The 153 cu in engine had a 3+7/8 in bore and 3+1/4 in stroke, with two overhead valves per cylinder actuated by pushrods and a 1-3-4-2 firing order. The Chevy II's 194 cu in six-cylinder used a 3+9/16 in bore, which by 1964 was enlarged to match the 153 four-cylinder's resulting in a displacement of 3768 cc. The 230 cubic inch six and 153 cubic inch four are essentially the same design, differing only in cylinder count.

In the Chevy II the engine was branded as the Super-Thrift 153, while in the 1964 Chevy Van, it was called the High Torque 153. Peak power and torque were 90 hp at 4,000 rpm and 152 lbft at 2,400 rpm.

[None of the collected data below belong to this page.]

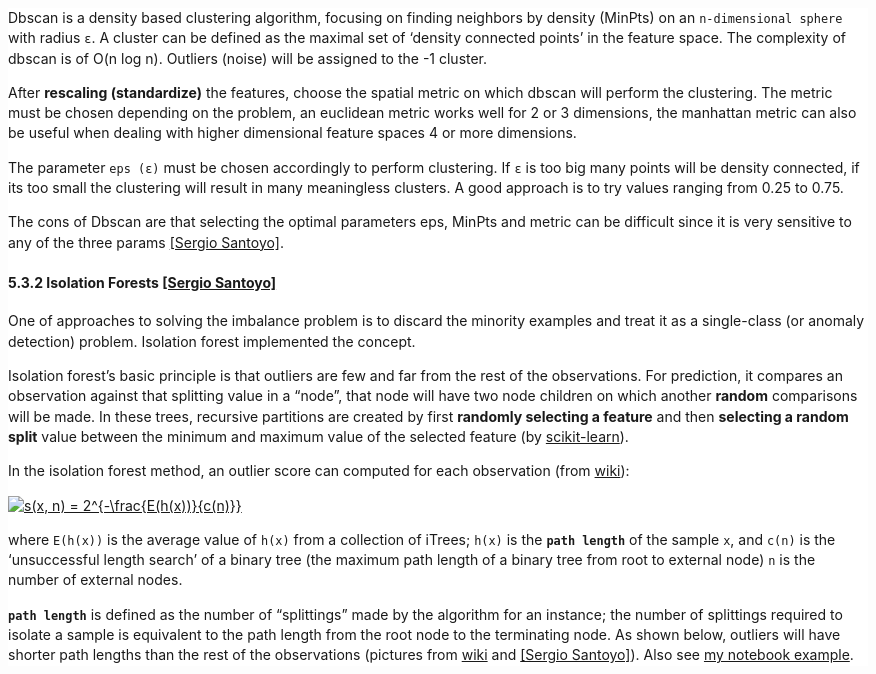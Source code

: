 Dbscan is a density based clustering algorithm, focusing on finding neighbors by density (MinPts) on an `n-dimensional sphere` with radius `ɛ`. A cluster can be defined as the maximal set of ‘density connected points’ in the feature space. The complexity of dbscan is of O(n log n). Outliers (noise) will be assigned to the -1 cluster. 

After **rescaling (standardize)** the features, choose the spatial metric on which dbscan will perform the clustering. The metric must be chosen depending on the problem, an euclidean metric works well for 2 or 3 dimensions, the manhattan metric can also be useful when dealing with higher dimensional feature spaces 4 or more dimensions.

The parameter `eps (ɛ)` must be chosen accordingly to perform clustering. If `ɛ` is too big many points will be density connected, if its too small the clustering will result in many meaningless clusters. A good approach is to try values ranging from 0.25 to 0.75.

The cons of Dbscan are that selecting the optimal parameters eps, MinPts and metric can be difficult since it is very sensitive to any of the three params [[Sergio Santoyo]][A Brief Overview of Outlier Detection Techniques].

#### 5.3.2 Isolation Forests [[Sergio Santoyo]][A Brief Overview of Outlier Detection Techniques]

One of approaches to solving the imbalance problem is to discard the minority examples and treat it as a single-class (or anomaly detection) problem. Isolation forest implemented the concept.

Isolation forest’s basic principle is that outliers are few and far from the rest of the observations. For prediction, it compares an observation against that splitting value in a “node”, that node will have two node children on which another **random** comparisons will be made.  In these trees, recursive partitions are created by first **randomly selecting a feature** and then **selecting a random split** value between the minimum and maximum value of the selected feature (by [scikit-learn](https://scikit-learn.org/stable/modules/generated/sklearn.ensemble.IsolationForest.html)). 

In the isolation forest method, an outlier score can computed for each observation (from [wiki](https://en.wikipedia.org/wiki/Isolation_forest)):

<a href="https://www.codecogs.com/eqnedit.php?latex=s(x,&space;n)&space;=&space;2^{-\frac{E(h(x))}{c(n)}}" target="_blank"><img src="https://latex.codecogs.com/gif.latex?s(x,&space;n)&space;=&space;2^{-\frac{E(h(x))}{c(n)}}" title="s(x, n) = 2^{-\frac{E(h(x))}{c(n)}}" /></a>

where `E(h(x))` is the average value of `h(x)` from a collection of iTrees; `h(x)` is the **`path length`** of the sample `x`, and `c(n)` is the ‘unsuccessful length search’ of a binary tree (the maximum path length of a binary tree from root to external node) `n` is the number of external nodes. 


**`path length`** is defined as the number of “splittings” made by the algorithm for an instance; the number of splittings required to isolate a sample is equivalent to the path length from the root node to the terminating node. As shown below, outliers will have shorter path lengths than the rest of the observations (pictures from [wiki](https://en.wikipedia.org/wiki/Isolation_forest) and [[Sergio Santoyo]][A Brief Overview of Outlier Detection Techniques]). Also see [my notebook example](https://github.com/HsiangHung/Machine_Learning_Note/blob/master/Anomaly_Detection/outlier_methods_sklearn.ipynb).


[5 SMOTE Techniques for Oversampling your Imbalance Data]: https://towardsdatascience.com/5-smote-techniques-for-oversampling-your-imbalance-data-b8155bdbe2b5
[Dealing with Imbalanced Classes in Machine Learning]: https://towardsdatascience.com/dealing-with-imbalanced-classes-in-machine-learning-d43d6fa19d2
[Dealing with Imbalanced Data]: https://medium.com/digital-catapult/dealing-with-imbalanced-data-8b21e6deb6cd
[How to Handle Imbalanced Classes in Machine Learning]: https://elitedatascience.com/imbalanced-classes
[Outlier Detection with Isolation Forest]: https://towardsdatascience.com/outlier-detection-with-isolation-forest-3d190448d45e
[SMOTE for Imbalanced Classification with Python]: https://machinelearningmastery.com/smote-oversampling-for-imbalanced-classification/
[Differences between Receiver Operating Characteristic AUC (ROC AUC) and Precision Recall AUC (PR AUC)]: http://www.chioka.in/differences-between-roc-auc-and-pr-auc/
[DEALING WITH IMBALANCED DATA: UNDERSAMPLING, OVERSAMPLING AND PROPER CROSS-VALIDATION]: https://www.marcoaltini.com/blog/dealing-with-imbalanced-data-undersampling-oversampling-and-proper-cross-validation
[Detection of Outliers]: https://www.itl.nist.gov/div898/handbook/eda/section3/eda35h.htm
[How to Deal with Imbalanced Data]: https://towardsdatascience.com/how-to-deal-with-imbalanced-data-34ab7db9b100
[What is the difference between a ROC curve and a precision-recall curve?]: https://www.quora.com/What-is-the-difference-between-a-ROC-curve-and-a-precision-recall-curve-When-should-I-use-each
[A Brief Overview of Outlier Detection Techniques]: https://towardsdatascience.com/a-brief-overview-of-outlier-detection-techniques-1e0b2c19e561
[Learning from Imbalanced Classe]: https://www.svds.com/learning-imbalanced-classes/
[Introduction to Anomaly Detection: Concepts and Techniques]: https://iwringer.wordpress.com/2015/11/17/anomaly-detection-concepts-and-techniques/
[Fraud Detection Under Extreme Class Imbalance]: https://towardsdatascience.com/fraud-detection-under-extreme-class-imbalance-c241854e60c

After the 1970 model year, the engine was discontinued in North America and replaced by the Chevrolet 2300 engine, first used in the Chevrolet Vega.

==Brazil==
The 153 engine was used by GM do Brasil in its first locally made car, the 1968 Chevrolet Opala. In 1973, the Brazilian engineers redesigned the engine in order to quell vibrations, decreasing the stroke to 3 in and increasing the connecting rod lengths to 6 in. To keep the power output similar to the 153, the bore was correspondingly increased to 4 in, resulting in a 2471 cc displacement. This 2,471 cc variant of the engine was in production in the Opala until 1992. Coincidentally, the bore and stroke are the exact same as the Pontiac Iron Duke engine introduced in North America in 1977, but the two engines are otherwise unrelated and do not share parts. As is customary in Brazil, the engine was refit to accept ethanol fuel.

==South Africa==
This engine was a mainstay for General Motors South Africa (GMSA), who built it in its Aloes Plant (on the northern edge of Port Elizabeth) for installation in a wide range of cars. Two smaller displacement versions of this engine were also built there: a 2319 cc variant using the 153's bore and the Brazilian 151 cu in engine's 76.2 mm stroke, and a 1960 cc variant which used the 153's stroke and the 194 cu in six-cylinder's 3+9/16 in bore. The engine was also used by the SADF in the Eland armoured car from the Mk5 upgrade.

==Argentina==
GM de Argentina designed its own 1797 cc variant of the engine called the Chevrolet 110. The smaller displacement was achieved by using the 3+9/16 in bore of the 194 cu in straight-six and a unique, short 2+1/2 in stroke. The engine was designed for use in the locally built Opel K 180, in production from 1974 to 1978.

==Applications==
- 1962–1970 Chevrolet Chevy II / Nova
- 1962–1965 Acadian (Canada)
- 1963–1965 Chevrolet P10 Step-Van
- 1964 Chevrolet Van/GMC Handi-Van
- 1968–1970 Jeep DJ-5A
- 1968–1973 Chevrolet Opala (Brazil) (153, U.S.)
- 1974–1992 Chevrolet Opala (Brazil) (151, Brazil)
- 1971–1975 Chevrolet Firenza (2.5, South Africa)
- 1974–1978 Opel K 180 (1.8, Argentina)
- 197?–1978 Chevrolet 2500 (2.5, South Africa)
- 1975–1978 Chevrolet 1900 (2.0, South Africa)
- 1976–1982 Chevrolet Chevair (2.0 and 2.3, South Africa)
- 1978–1982 Chevrolet Rekord (2.3, South Africa)

==Vortec 3000==
GM produced a variant of the 153 for use in industrial and marine applications, with the Mexican version's larger 4 in bore and a longer 3.6 in stroke. The resulting 181 cuin engine, branded the Vortec 3000, was never installed in passenger cars.

Later variants of the Vortec 3000 had modified cylinder heads where machined bosses were drilled for use with single-point fuel injection.